The Irish chapter of the new European Islamophobia Report 2016 also criticises media coverage of events involving Muslims.
The Irish chapter of the report was written by James Carr, lecturer in sociology at the University of Limerick, who cited the lack of hate-crime legislation and the potential for exclusion of Muslims within the Irish education system.
He also wrote: “The past twelve months have witnessed, arguably, the most worrying developments on the political level, when it comes to anti-Muslim/Islam groups, including PEGIDA, and also the National Party, among others; including pronouncements by mainstream political actors.”
Referring to “a paucity of data” in relation to hate crime, Mr Carr said he wrote to the Central Statistics Office (CSO) for figures on the number of incidents involving Muslims, but it was not available.
Instead, he refers to reports collected by the European Network Against Racism Ireland (ENAR), which this week released half-yearly figures. These show an increase in the number of reports of alleged racism it has received.

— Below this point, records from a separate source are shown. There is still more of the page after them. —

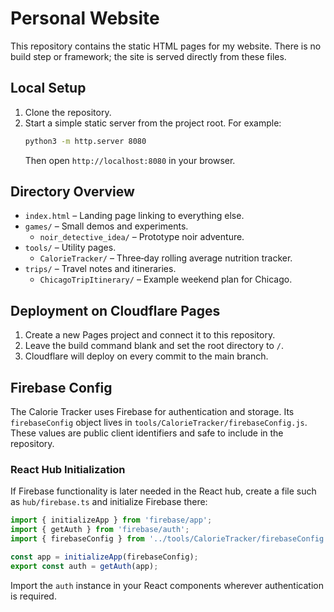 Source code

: # Personal Website

This repository contains the static HTML pages for my website. There is no build step or framework; the site is served directly from these files.

## Local Setup

1. Clone the repository.
2. Start a simple static server from the project root. For example:
   ```bash
   python3 -m http.server 8080
   ```
   Then open `http://localhost:8080` in your browser.

## Directory Overview

- `index.html` – Landing page linking to everything else.
- `games/` – Small demos and experiments.
  - `noir_detective_idea/` – Prototype noir adventure.
- `tools/` – Utility pages.
  - `CalorieTracker/` – Three‑day rolling average nutrition tracker.
- `trips/` – Travel notes and itineraries.
  - `ChicagoTripItinerary/` – Example weekend plan for Chicago.

## Deployment on Cloudflare Pages

1. Create a new Pages project and connect it to this repository.
2. Leave the build command blank and set the root directory to `/`.
3. Cloudflare will deploy on every commit to the main branch.

## Firebase Config

The Calorie Tracker uses Firebase for authentication and storage. Its `firebaseConfig` object lives in `tools/CalorieTracker/firebaseConfig.js`. These values are public client identifiers and safe to include in the repository.

### React Hub Initialization

If Firebase functionality is later needed in the React hub, create a file such as `hub/firebase.ts` and initialize Firebase there:

```ts
import { initializeApp } from 'firebase/app';
import { getAuth } from 'firebase/auth';
import { firebaseConfig } from '../tools/CalorieTracker/firebaseConfig';

const app = initializeApp(firebaseConfig);
export const auth = getAuth(app);
```

Import the `auth` instance in your React components wherever authentication is required.
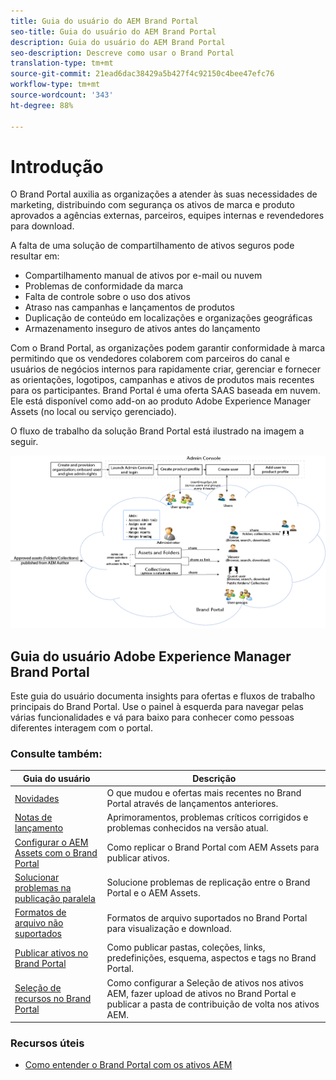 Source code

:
 ```yaml
---
title: Guia do usuário do AEM Brand Portal
seo-title: Guia do usuário do AEM Brand Portal
description: Guia do usuário do AEM Brand Portal
seo-description: Descreve como usar o Brand Portal
translation-type: tm+mt
source-git-commit: 21ead6dac38429a5b427f4c92150c4bee47efc76
workflow-type: tm+mt
source-wordcount: '343'
ht-degree: 88%

---
```



# Introdução

O Brand Portal auxilia as organizações a atender às suas necessidades de marketing, distribuindo com segurança os ativos de marca e produto aprovados a agências externas, parceiros, equipes internas e revendedores para download.

A falta de uma solução de compartilhamento de ativos seguros pode resultar em:

* Compartilhamento manual de ativos por e-mail ou nuvem
* Problemas de conformidade da marca
* Falta de controle sobre o uso dos ativos
* Atraso nas campanhas e lançamentos de produtos
* Duplicação de conteúdo em localizações e organizações geográficas
* Armazenamento inseguro de ativos antes do lançamento

Com o Brand Portal, as organizações podem garantir conformidade à marca permitindo que os vendedores colaborem com parceiros do canal e usuários de negócios internos para rapidamente criar, gerenciar e fornecer as orientações, logotipos, campanhas e ativos de produtos mais recentes para os participantes.
Brand Portal é uma oferta SAAS baseada em nuvem. Ele está disponível como add-on ao produto Adobe Experience Manager Assets (no local ou serviço gerenciado).

O fluxo de trabalho da solução Brand Portal está ilustrado na imagem a seguir.

![](assets/BPWorkflow1.png)

## Guia do usuário Adobe Experience Manager Brand Portal

Este guia do usuário documenta insights para ofertas e fluxos de trabalho principais do Brand Portal. Use o painel à esquerda para navegar pelas várias funcionalidades e vá para baixo para conhecer como pessoas diferentes interagem com o portal.

### Consulte também:

| Guia do usuário | Descrição |
|--- |---|
| [Novidades](whats-new.md) | O que mudou e ofertas mais recentes no Brand Portal através de lançamentos anteriores. |
| [Notas de lançamento](brand-portal-release-notes.md) | Aprimoramentos, problemas críticos corrigidos e problemas conhecidos na versão atual. |
| [Configurar o AEM Assets com o Brand Portal](../using/configure-aem-assets-with-brand-portal.md) | Como replicar o Brand Portal com AEM Assets para publicar ativos. |
| [Solucionar problemas na publicação paralela](troubleshoot-parallel-publishing.md) | Solucione problemas de replicação entre o Brand Portal e o AEM Assets. |
| [Formatos de arquivo não suportados](brand-portal-supported-formats.md) | Formatos de arquivo suportados no Brand Portal para visualização e download. |
| [Publicar ativos no Brand Portal](brand-portal-sharing-folders.md) | Como publicar pastas, coleções, links, predefinições, esquema, aspectos e tags no Brand Portal. |
| [Seleção de recursos no Brand Portal](brand-portal-asset-sourcing.md) | Como configurar a Seleção de ativos nos ativos AEM, fazer upload de ativos no Brand Portal e publicar a pasta de contribuição de volta nos ativos AEM. |

### Recursos úteis

* [Como entender o Brand Portal com os ativos AEM](https://helpx.adobe.com/experience-manager/kt/assets/using/brand-portal-article-understand.html)
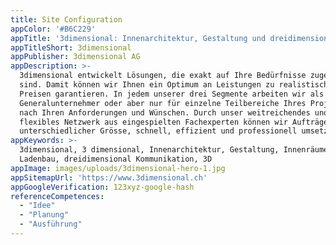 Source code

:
 ```yaml
---
title: Site Configuration
appColor: '#B6C229'
appTitle: '3dimensional: Innenarchitektur, Gestaltung und dreidimensionale Kommunikation'
appTitleShort: 3dimensional
appPublisher: 3dimensional AG
appDescription: >-
  3dimensional entwickelt Lösungen, die exakt auf Ihre Bedürfnisse zugeschnitten
  sind. Damit können wir Ihnen ein Optimum an Leistungen zu realistischen
  Preisen garantieren. In jedem unserer drei Segmente arbeiten wir als
  Generalunternehmer oder aber nur für einzelne Teilbereiche Ihres Projektes. Je
  nach Ihren Anforderungen und Wünschen. Durch unser weitreichendes und
  flexibles Netzwerk aus eingespielten Fachexperten können wir Aufträge
  unterschiedlicher Grösse, schnell, effizient und professionell umsetzen.
appKeywords: >-
  3dimensional, 3 dimensional, Innenarchitektur, Gestaltung, Innenräume,
  Ladenbau, dreidimensional Kommunikation, 3D
appImage: images/uploads/3dimensional-hero-1.jpg
appSitemapUrl: 'https://www.3dimensional.ch'
appGoogleVerification: 123xyz-google-hash
referenceCompetences:
  - "Idee"
  - "Planung"
  - "Ausführung"
---
```


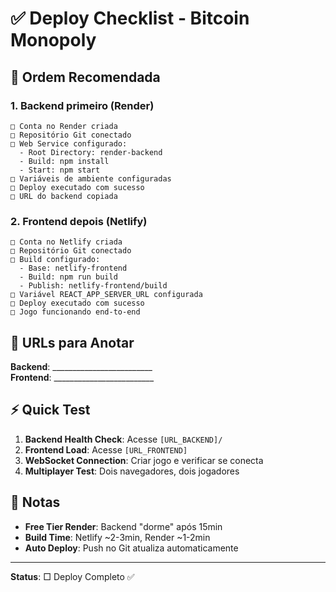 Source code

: # ✅ Deploy Checklist - Bitcoin Monopoly

## 🎯 Ordem Recomendada

### **1. Backend primeiro (Render)**
```
□ Conta no Render criada
□ Repositório Git conectado
□ Web Service configurado:
  - Root Directory: render-backend
  - Build: npm install
  - Start: npm start
□ Variáveis de ambiente configuradas
□ Deploy executado com sucesso
□ URL do backend copiada
```

### **2. Frontend depois (Netlify)**
```
□ Conta no Netlify criada
□ Repositório Git conectado
□ Build configurado:
  - Base: netlify-frontend
  - Build: npm run build
  - Publish: netlify-frontend/build
□ Variável REACT_APP_SERVER_URL configurada
□ Deploy executado com sucesso
□ Jogo funcionando end-to-end
```

## 🔗 URLs para Anotar

**Backend**: _________________________  
**Frontend**: _________________________

## ⚡ Quick Test

1. **Backend Health Check**: Acesse `[URL_BACKEND]/`
2. **Frontend Load**: Acesse `[URL_FRONTEND]`
3. **WebSocket Connection**: Criar jogo e verificar se conecta
4. **Multiplayer Test**: Dois navegadores, dois jogadores

## 📝 Notas

- **Free Tier Render**: Backend "dorme" após 15min
- **Build Time**: Netlify ~2-3min, Render ~1-2min
- **Auto Deploy**: Push no Git atualiza automaticamente

---
**Status**: □ Deploy Completo ✅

The report also referred to abuse on social media and of “problematic” reporting in mainstream media, with Mr Carr claiming that “even those articles that evidenced some nuance continue to co-locate the word “Islamic” with terms such as “terror attack”; “terrorists”; “extremists”.
Meanwhile, the president of the European Jewish Congress, Moshe Kantor, said he was “alarmed” by the reported weaknesses in criminal law in Ireland and in the training of gardaí in dealing with racism, and also by the level of statutory support for victims.
Responding to the ENAR’s Report of Racism in Ireland, Mr Kantor said: “I am alarmed by the data presented by the ENAR that highlights not just an increase in hate crime in Ireland, but weaknesses in the current system for dealing with racism and supporting victims.”